What is required: Each record must be printed exactly as given.

Data section start

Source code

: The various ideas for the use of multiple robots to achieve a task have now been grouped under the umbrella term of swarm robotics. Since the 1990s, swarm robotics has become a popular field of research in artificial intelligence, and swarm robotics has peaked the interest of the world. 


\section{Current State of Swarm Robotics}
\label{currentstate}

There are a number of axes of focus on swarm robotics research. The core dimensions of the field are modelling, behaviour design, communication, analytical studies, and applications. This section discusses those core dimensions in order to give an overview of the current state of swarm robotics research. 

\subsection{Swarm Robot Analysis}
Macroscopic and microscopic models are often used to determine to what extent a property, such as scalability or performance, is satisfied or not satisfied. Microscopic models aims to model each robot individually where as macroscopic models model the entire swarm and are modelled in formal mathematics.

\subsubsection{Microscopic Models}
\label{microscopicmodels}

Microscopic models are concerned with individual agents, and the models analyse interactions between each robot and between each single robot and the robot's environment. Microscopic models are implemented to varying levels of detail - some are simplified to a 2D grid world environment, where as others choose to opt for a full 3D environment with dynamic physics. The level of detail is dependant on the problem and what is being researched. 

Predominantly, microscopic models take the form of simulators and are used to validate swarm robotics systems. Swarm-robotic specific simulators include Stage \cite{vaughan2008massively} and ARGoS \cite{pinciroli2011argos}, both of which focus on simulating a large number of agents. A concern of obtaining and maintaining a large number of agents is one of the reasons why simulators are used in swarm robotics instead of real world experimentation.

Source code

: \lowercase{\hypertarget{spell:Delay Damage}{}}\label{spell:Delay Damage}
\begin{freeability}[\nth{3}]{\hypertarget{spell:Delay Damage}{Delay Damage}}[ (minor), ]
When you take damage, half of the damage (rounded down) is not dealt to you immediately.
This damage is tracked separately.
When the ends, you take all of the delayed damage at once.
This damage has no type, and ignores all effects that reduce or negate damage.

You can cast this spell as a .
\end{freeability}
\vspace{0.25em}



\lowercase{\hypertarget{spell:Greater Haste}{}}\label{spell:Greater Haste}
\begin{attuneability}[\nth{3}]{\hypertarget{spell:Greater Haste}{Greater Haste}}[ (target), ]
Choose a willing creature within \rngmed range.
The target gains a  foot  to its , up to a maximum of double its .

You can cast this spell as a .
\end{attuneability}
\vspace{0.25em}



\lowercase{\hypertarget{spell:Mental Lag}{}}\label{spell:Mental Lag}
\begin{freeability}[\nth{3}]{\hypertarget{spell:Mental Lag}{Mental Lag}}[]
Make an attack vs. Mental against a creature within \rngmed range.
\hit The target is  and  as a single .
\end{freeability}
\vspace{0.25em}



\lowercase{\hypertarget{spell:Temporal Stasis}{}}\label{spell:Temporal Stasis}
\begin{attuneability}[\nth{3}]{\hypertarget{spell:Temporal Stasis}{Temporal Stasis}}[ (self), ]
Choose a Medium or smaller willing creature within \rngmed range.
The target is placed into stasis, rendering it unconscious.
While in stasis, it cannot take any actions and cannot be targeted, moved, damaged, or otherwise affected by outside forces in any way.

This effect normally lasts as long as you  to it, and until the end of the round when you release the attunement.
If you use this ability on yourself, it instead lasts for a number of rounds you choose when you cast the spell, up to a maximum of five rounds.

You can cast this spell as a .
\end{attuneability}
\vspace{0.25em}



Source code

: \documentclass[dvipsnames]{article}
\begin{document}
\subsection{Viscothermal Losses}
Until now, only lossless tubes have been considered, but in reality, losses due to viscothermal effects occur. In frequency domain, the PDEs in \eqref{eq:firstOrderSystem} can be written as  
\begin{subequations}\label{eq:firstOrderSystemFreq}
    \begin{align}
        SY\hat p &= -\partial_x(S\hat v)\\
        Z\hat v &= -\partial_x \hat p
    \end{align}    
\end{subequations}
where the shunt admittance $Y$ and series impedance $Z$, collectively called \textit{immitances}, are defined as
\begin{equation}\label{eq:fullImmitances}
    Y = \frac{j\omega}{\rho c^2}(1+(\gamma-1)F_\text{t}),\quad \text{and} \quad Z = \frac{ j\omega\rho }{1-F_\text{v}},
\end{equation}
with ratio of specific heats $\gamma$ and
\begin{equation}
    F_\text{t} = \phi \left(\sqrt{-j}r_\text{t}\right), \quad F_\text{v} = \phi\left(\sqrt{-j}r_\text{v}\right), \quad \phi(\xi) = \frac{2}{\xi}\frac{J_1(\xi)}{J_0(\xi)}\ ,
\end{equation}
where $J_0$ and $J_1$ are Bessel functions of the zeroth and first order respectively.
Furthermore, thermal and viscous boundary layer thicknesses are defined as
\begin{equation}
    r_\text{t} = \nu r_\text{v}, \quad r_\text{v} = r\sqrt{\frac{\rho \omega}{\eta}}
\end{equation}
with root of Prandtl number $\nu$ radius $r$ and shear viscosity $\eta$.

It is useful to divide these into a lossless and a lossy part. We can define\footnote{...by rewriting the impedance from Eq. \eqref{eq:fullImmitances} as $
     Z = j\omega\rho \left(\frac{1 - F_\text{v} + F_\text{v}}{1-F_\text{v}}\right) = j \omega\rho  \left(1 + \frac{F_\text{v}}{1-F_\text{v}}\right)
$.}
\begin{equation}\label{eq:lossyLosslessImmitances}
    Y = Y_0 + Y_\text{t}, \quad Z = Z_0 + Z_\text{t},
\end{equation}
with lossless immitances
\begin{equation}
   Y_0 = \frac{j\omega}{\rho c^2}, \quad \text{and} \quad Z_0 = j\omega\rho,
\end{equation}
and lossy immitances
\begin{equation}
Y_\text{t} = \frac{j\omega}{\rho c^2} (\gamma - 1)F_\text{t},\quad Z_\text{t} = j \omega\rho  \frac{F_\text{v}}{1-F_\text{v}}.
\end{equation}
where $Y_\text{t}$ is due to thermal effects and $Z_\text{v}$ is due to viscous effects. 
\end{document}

Data section end

Result below:
Source code

: The various ideas for the use of multiple robots to achieve a task have now been grouped under the umbrella term of swarm robotics. Since the 1990s, swarm robotics has become a popular field of research in artificial intelligence, and swarm robotics has peaked the interest of the world. 


\section{Current State of Swarm Robotics}
\label{currentstate}

There are a number of axes of focus on swarm robotics research. The core dimensions of the field are modelling, behaviour design, communication, analytical studies, and applications. This section discusses those core dimensions in order to give an overview of the current state of swarm robotics research. 

\subsection{Swarm Robot Analysis}
Macroscopic and microscopic models are often used to determine to what extent a property, such as scalability or performance, is satisfied or not satisfied. Microscopic models aims to model each robot individually where as macroscopic models model the entire swarm and are modelled in formal mathematics.

\subsubsection{Microscopic Models}
\label{microscopicmodels}

Microscopic models are concerned with individual agents, and the models analyse interactions between each robot and between each single robot and the robot's environment. Microscopic models are implemented to varying levels of detail - some are simplified to a 2D grid world environment, where as others choose to opt for a full 3D environment with dynamic physics. The level of detail is dependant on the problem and what is being researched. 

Predominantly, microscopic models take the form of simulators and are used to validate swarm robotics systems. Swarm-robotic specific simulators include Stage \cite{vaughan2008massively} and ARGoS \cite{pinciroli2011argos}, both of which focus on simulating a large number of agents. A concern of obtaining and maintaining a large number of agents is one of the reasons why simulators are used in swarm robotics instead of real world experimentation.

Source code

: \lowercase{\hypertarget{spell:Delay Damage}{}}\label{spell:Delay Damage}
\begin{freeability}[\nth{3}]{\hypertarget{spell:Delay Damage}{Delay Damage}}[ (minor), ]
When you take damage, half of the damage (rounded down) is not dealt to you immediately.
This damage is tracked separately.
When the ends, you take all of the delayed damage at once.
This damage has no type, and ignores all effects that reduce or negate damage.

You can cast this spell as a .
\end{freeability}
\vspace{0.25em}



\lowercase{\hypertarget{spell:Greater Haste}{}}\label{spell:Greater Haste}
\begin{attuneability}[\nth{3}]{\hypertarget{spell:Greater Haste}{Greater Haste}}[ (target), ]
Choose a willing creature within \rngmed range.
The target gains a  foot  to its , up to a maximum of double its .

You can cast this spell as a .
\end{attuneability}
\vspace{0.25em}



\lowercase{\hypertarget{spell:Mental Lag}{}}\label{spell:Mental Lag}
\begin{freeability}[\nth{3}]{\hypertarget{spell:Mental Lag}{Mental Lag}}[]
Make an attack vs. Mental against a creature within \rngmed range.
\hit The target is  and  as a single .
\end{freeability}
\vspace{0.25em}



\lowercase{\hypertarget{spell:Temporal Stasis}{}}\label{spell:Temporal Stasis}
\begin{attuneability}[\nth{3}]{\hypertarget{spell:Temporal Stasis}{Temporal Stasis}}[ (self), ]
Choose a Medium or smaller willing creature within \rngmed range.
The target is placed into stasis, rendering it unconscious.
While in stasis, it cannot take any actions and cannot be targeted, moved, damaged, or otherwise affected by outside forces in any way.

This effect normally lasts as long as you  to it, and until the end of the round when you release the attunement.
If you use this ability on yourself, it instead lasts for a number of rounds you choose when you cast the spell, up to a maximum of five rounds.

You can cast this spell as a .
\end{attuneability}
\vspace{0.25em}



Source code

: \documentclass[dvipsnames]{article}
\begin{document}
\subsection{Viscothermal Losses}
Until now, only lossless tubes have been considered, but in reality, losses due to viscothermal effects occur. In frequency domain, the PDEs in \eqref{eq:firstOrderSystem} can be written as  
\begin{subequations}\label{eq:firstOrderSystemFreq}
    \begin{align}
        SY\hat p &= -\partial_x(S\hat v)\\
        Z\hat v &= -\partial_x \hat p
    \end{align}    
\end{subequations}
where the shunt admittance $Y$ and series impedance $Z$, collectively called \textit{immitances}, are defined as
\begin{equation}\label{eq:fullImmitances}
    Y = \frac{j\omega}{\rho c^2}(1+(\gamma-1)F_\text{t}),\quad \text{and} \quad Z = \frac{ j\omega\rho }{1-F_\text{v}},
\end{equation}
with ratio of specific heats $\gamma$ and
\begin{equation}
    F_\text{t} = \phi \left(\sqrt{-j}r_\text{t}\right), \quad F_\text{v} = \phi\left(\sqrt{-j}r_\text{v}\right), \quad \phi(\xi) = \frac{2}{\xi}\frac{J_1(\xi)}{J_0(\xi)}\ ,
\end{equation}
where $J_0$ and $J_1$ are Bessel functions of the zeroth and first order respectively.
Furthermore, thermal and viscous boundary layer thicknesses are defined as
\begin{equation}
    r_\text{t} = \nu r_\text{v}, \quad r_\text{v} = r\sqrt{\frac{\rho \omega}{\eta}}
\end{equation}
with root of Prandtl number $\nu$ radius $r$ and shear viscosity $\eta$.

It is useful to divide these into a lossless and a lossy part. We can define\footnote{...by rewriting the impedance from Eq. \eqref{eq:fullImmitances} as $
     Z = j\omega\rho \left(\frac{1 - F_\text{v} + F_\text{v}}{1-F_\text{v}}\right) = j \omega\rho  \left(1 + \frac{F_\text{v}}{1-F_\text{v}}\right)
$.}
\begin{equation}\label{eq:lossyLosslessImmitances}
    Y = Y_0 + Y_\text{t}, \quad Z = Z_0 + Z_\text{t},
\end{equation}
with lossless immitances
\begin{equation}
   Y_0 = \frac{j\omega}{\rho c^2}, \quad \text{and} \quad Z_0 = j\omega\rho,
\end{equation}
and lossy immitances
\begin{equation}
Y_\text{t} = \frac{j\omega}{\rho c^2} (\gamma - 1)F_\text{t},\quad Z_\text{t} = j \omega\rho  \frac{F_\text{v}}{1-F_\text{v}}.
\end{equation}
where $Y_\text{t}$ is due to thermal effects and $Z_\text{v}$ is due to viscous effects. 
\end{document}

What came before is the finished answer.